Machine Learning app for the Kitware BatAI Project
Project description
1 Kitware BatBot
1.1 Development Environment
# Find repo on host machine
cd ~/code/batbot
# Build Docker image
docker build -t kitware/batbot:latest .
# Start Docker container using image
docker run \
-it \
--rm \
--entrypoint bash \
--name batbot \
-v $(pwd):/code \
kitware/batbot:latest
########################
# Inside the container #
########################
# Activate Python environment
source /venv/bin/activate
# Install local version
pip install -e .
# Run batbot
batbot --help
1.2 Spectrogram Extraction
Here are the steps for extracting the compressed spectrogram:
Create the STFT
Load the original waveform at the original sample rate
Resample waveform to 250kHz
Convert to a STFT spectrogram (fft=512, method=blackmanharris, window=256, hop=16)
Convert complex power STFT to amplitude STFT (dB)
Normalize the STFT
Trim STFT to minimum and maximum frequencies (5kHz to 120kHz)
Subtract the per-freqency median dB (reduce any spectral bias / shift)
Set global dynamic range to -80 dB from the global maximum amplitude
Calculate the global median non-minimum dB (greater than -80dB)
Calculate the median absolute deviation (MAD)
Autogain the dynamic range to (5 * MAD) below the global amplitude median, if necessary
Quantize the STFT
Quantize the floating-point amplitude STFT to a 16-bit integer representation spanning the full dynamic range (65,536 bins)
Vertically flip the spectrogram (low frequencies on bottom) and convert to a C-contiguous array
Find Candidate Chirps
Create a 12ms sliding window with a 3ms stride
Keep the time windows that show a substantial right-skew across 10% of the frequency range
Add any user-provided time windows (annotations) to the found candidates windows
Merge any overlapping time windows into a set of contiguous time ranges
Tighten the candidate time ranges (and separate as needed) by repeating the same skew-based filter with a smaller sliding window and stride
Extract Chirp Metrics
for each candidate chirp
Start: First, find the peak amplitude location.
Step 1 - Normalize the chirp to the full 16-bit range.

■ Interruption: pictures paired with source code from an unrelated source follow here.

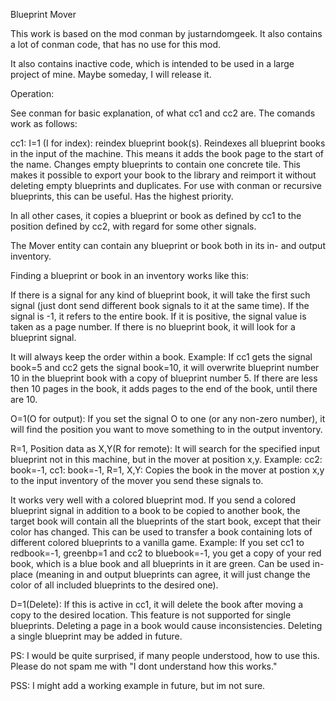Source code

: Blueprint Mover

This work is based on the mod conman by justarndomgeek. It also contains a lot of conman code, that has no use for this mod.

It also contains inactive code, which is intended to be used in a large project of mine. Maybe someday, I will release it.

Operation:

See conman for basic explanation, of what cc1 and cc2 are. The comands work as follows:

cc1: I=1 (I for index): reindex blueprint book(s). Reindexes all blueprint books in the input of the machine. This means it adds the book page to the start of the name. Changes empty blueprints to contain one concrete tile. This makes it possible to export your book to the library and reimport it without deleting empty blueprints and duplicates. For use with conman or recursive blueprints, this can be useful. Has the highest priority.

In all other cases, it copies a blueprint or book as defined by cc1 to the position defined by cc2, with regard for some other signals.

The Mover entity can contain any blueprint or book both in its in- and output inventory.

Finding a blueprint or book in an inventory works like this:

If there is a signal for any kind of blueprint book, it will take the first such signal (just dont send different book signals to it at the same time). If the signal is -1, it refers to the entire book. If it is positive, the signal value is taken as a page number. If there is no blueprint book, it will look for a blueprint signal.

It will always keep the order within a book. Example: If cc1 gets the signal book=5 and cc2 gets the signal book=10, it will overwrite blueprint number 10 in the blueprint book with a copy of blueprint number 5. If there are less then 10 pages in the book, it adds pages to the end of the book, until there are 10. 

O=1(O for output): If you set the signal O to one (or any non-zero number), it will find the position you want to move something to in the output inventory.

R=1, Position data as X,Y(R for remote): It will search for the specified input blueprint not in this machine, but in the mover at position x,y. Example: cc2: book=-1, cc1: book=-1, R=1, X,Y: Copies the book in the mover at postion x,y to the input inventory of the mover you send these signals to.



It works very well with a colored blueprint mod. If you send a colored blueprint signal in addition to a book to be copied to another book, the target book will contain all the blueprints of the start book, except that their color has changed. This can be used to transfer a book containing lots of different colored blueprints to a vanilla game. Example: If you set cc1 to redbook=-1, greenbp=1 and cc2 to bluebook=-1, you get a copy of your red book, which is a blue book and all blueprints in it are green. Can be used in-place (meaning in and output blueprints can agree, it will just change the color of all included blueprints to the desired one).

D=1(Delete): If this is active in cc1, it will delete the book after moving a copy to the desired location. This feature is not supported for single blueprints. Deleting a page in a book would cause inconsistencies. Deleting a single blueprint may be added in future.

PS: I would be quite surprised, if many people understood, how to use this. Please do not spam me with "I dont understand how this works."

PSS: I might add a working example in future, but im not sure.
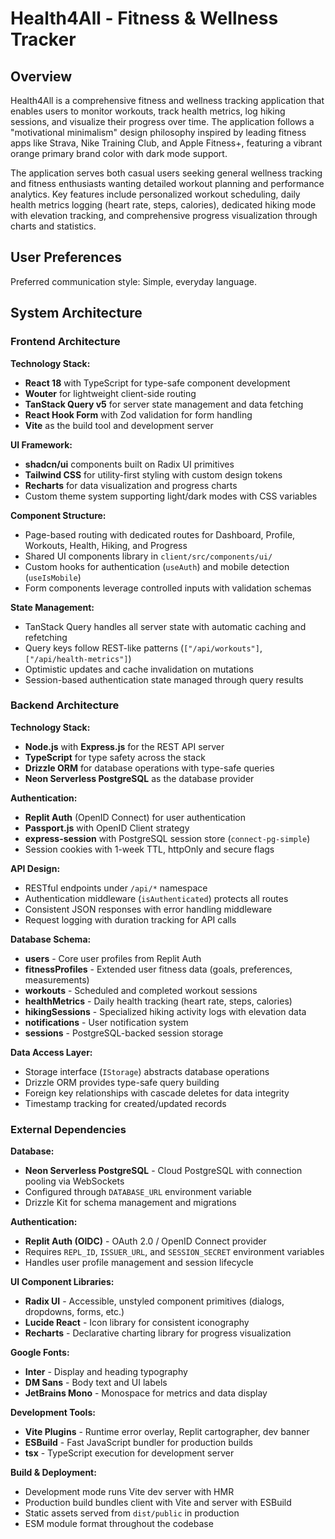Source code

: # Health4All - Fitness & Wellness Tracker

## Overview

Health4All is a comprehensive fitness and wellness tracking application that enables users to monitor workouts, track health metrics, log hiking sessions, and visualize their progress over time. The application follows a "motivational minimalism" design philosophy inspired by leading fitness apps like Strava, Nike Training Club, and Apple Fitness+, featuring a vibrant orange primary brand color with dark mode support.

The application serves both casual users seeking general wellness tracking and fitness enthusiasts wanting detailed workout planning and performance analytics. Key features include personalized workout scheduling, daily health metrics logging (heart rate, steps, calories), dedicated hiking mode with elevation tracking, and comprehensive progress visualization through charts and statistics.

## User Preferences

Preferred communication style: Simple, everyday language.

## System Architecture

### Frontend Architecture

**Technology Stack:**
- **React 18** with TypeScript for type-safe component development
- **Wouter** for lightweight client-side routing
- **TanStack Query v5** for server state management and data fetching
- **React Hook Form** with Zod validation for form handling
- **Vite** as the build tool and development server

**UI Framework:**
- **shadcn/ui** components built on Radix UI primitives
- **Tailwind CSS** for utility-first styling with custom design tokens
- **Recharts** for data visualization and progress charts
- Custom theme system supporting light/dark modes with CSS variables

**Component Structure:**
- Page-based routing with dedicated routes for Dashboard, Profile, Workouts, Health, Hiking, and Progress
- Shared UI components library in `client/src/components/ui/`
- Custom hooks for authentication (`useAuth`) and mobile detection (`useIsMobile`)
- Form components leverage controlled inputs with validation schemas

**State Management:**
- TanStack Query handles all server state with automatic caching and refetching
- Query keys follow REST-like patterns (`["/api/workouts"]`, `["/api/health-metrics"]`)
- Optimistic updates and cache invalidation on mutations
- Session-based authentication state managed through query results

### Backend Architecture

**Technology Stack:**
- **Node.js** with **Express.js** for the REST API server
- **TypeScript** for type safety across the stack
- **Drizzle ORM** for database operations with type-safe queries
- **Neon Serverless PostgreSQL** as the database provider

**Authentication:**
- **Replit Auth** (OpenID Connect) for user authentication
- **Passport.js** with OpenID Client strategy
- **express-session** with PostgreSQL session store (`connect-pg-simple`)
- Session cookies with 1-week TTL, httpOnly and secure flags

**API Design:**
- RESTful endpoints under `/api/*` namespace
- Authentication middleware (`isAuthenticated`) protects all routes
- Consistent JSON responses with error handling middleware
- Request logging with duration tracking for API calls

**Database Schema:**
- **users** - Core user profiles from Replit Auth
- **fitnessProfiles** - Extended user fitness data (goals, preferences, measurements)
- **workouts** - Scheduled and completed workout sessions
- **healthMetrics** - Daily health tracking (heart rate, steps, calories)
- **hikingSessions** - Specialized hiking activity logs with elevation data
- **notifications** - User notification system
- **sessions** - PostgreSQL-backed session storage

**Data Access Layer:**
- Storage interface (`IStorage`) abstracts database operations
- Drizzle ORM provides type-safe query building
- Foreign key relationships with cascade deletes for data integrity
- Timestamp tracking for created/updated records

### External Dependencies

**Database:**
- **Neon Serverless PostgreSQL** - Cloud PostgreSQL with connection pooling via WebSockets
- Configured through `DATABASE_URL` environment variable
- Drizzle Kit for schema management and migrations

**Authentication:**
- **Replit Auth (OIDC)** - OAuth 2.0 / OpenID Connect provider
- Requires `REPL_ID`, `ISSUER_URL`, and `SESSION_SECRET` environment variables
- Handles user profile management and session lifecycle

**UI Component Libraries:**
- **Radix UI** - Accessible, unstyled component primitives (dialogs, dropdowns, forms, etc.)
- **Lucide React** - Icon library for consistent iconography
- **Recharts** - Declarative charting library for progress visualization

**Google Fonts:**
- **Inter** - Display and heading typography
- **DM Sans** - Body text and UI labels
- **JetBrains Mono** - Monospace for metrics and data display

**Development Tools:**
- **Vite Plugins** - Runtime error overlay, Replit cartographer, dev banner
- **ESBuild** - Fast JavaScript bundler for production builds
- **tsx** - TypeScript execution for development server

**Build & Deployment:**
- Development mode runs Vite dev server with HMR
- Production build bundles client with Vite and server with ESBuild
- Static assets served from `dist/public` in production
- ESM module format throughout the codebase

Calculate a histogram and identify the most common dB and standard deviation. Scale the amplitude values using an inverted PDF, weighting each value by its inverse probability of being noise (values below the most common dB are set to zero)
Step 2 - Apply a median filter and re-normalize
Step 3 - Apply a morphological open operation
Step 4 - Blur the chirp (k=5) and re-normalize
Step 5 - Find contours using the “marching squares” algorithm and select the one that contains the peak amplitude. Extract the convex hull of the contour and smooth the resulting outline
Step 6 - Extract a segmentation mask for the contour
Step 7 - Locate the harmonic (doubling the frequency) and echo (right edge of the contour to the end of the chirp time range) regions. Remove any overlapping noise from the chirp contour.
Step 8 - Locate the start, end, and characteristic frequency points (peak amplitude) and calculate an optimization cost grid for the contour using the masked amplitudes.
Step 9 - Solve a minimum distance optimization using A* that also maximizes the amplutide values from start to end points.
Step 10 - Smooth the contour path, extract the contour’s slope, then identify the knee, heel, and other defining attributes.
End: Finally, if any of the above steps fails, or the chirp’s attributes do not make semantic sense, then skip the candidate chirp.
Create Output
Collect all valid chirps regions and metadata, create a compressed spectrogram
Write the 16-bit spectrogram as a series of 8-bit JPEGs image chunks (max width per chunk 50k pixels)
Write the file and chirp metadata to a JSON file.
1.3 How to Install
pip install batbot
or, from source:
git clone https://github.com/Kitware/batbot
cd batbot
pip install -e .
To then add GPU acceleration, you need to replace onnxruntime with onnxruntime-gpu:
pip uninstall -y onnxruntime
pip install onnxruntime-gpu
1.4 How to Run
You can run the Gradio demo with:
python app.py
To run with Docker:
cd batbot
docker run \
-it \
--entrypoint bash \
--rm \
--name batbot \
-v $(pwd):/code \
kitware/batbot:latest
or to run the Gradio app:
docker run \
-it \
--rm \
-p 7860:7860 \
--gpus all \
--name batbot \
kitware/batbot:latest \
python3 app.py
To run with Docker Compose:
version: "3"
services:
batbot:
image: kitware/batbot:latest
command: python3 app.py
ports:
- "7860:7860"
environment:
CLASSIFIER_BATCH_SIZE: 512
restart: unless-stopped
deploy:
resources:
reservations:
devices:
- driver: nvidia
device_ids: ["all"]
capabilities: [gpu]
and run docker compose up -d.
1.5 How to Build and Deploy
2 Docker Hub
The application can also be built into a Docker image and is hosted on Docker Hub as kitware/batbot:latest. Any time the main branch is updated or a tagged release is made (see the PyPI instructions below), an automated GitHub CD action will build and deploy the newest image to Docker Hub automatically.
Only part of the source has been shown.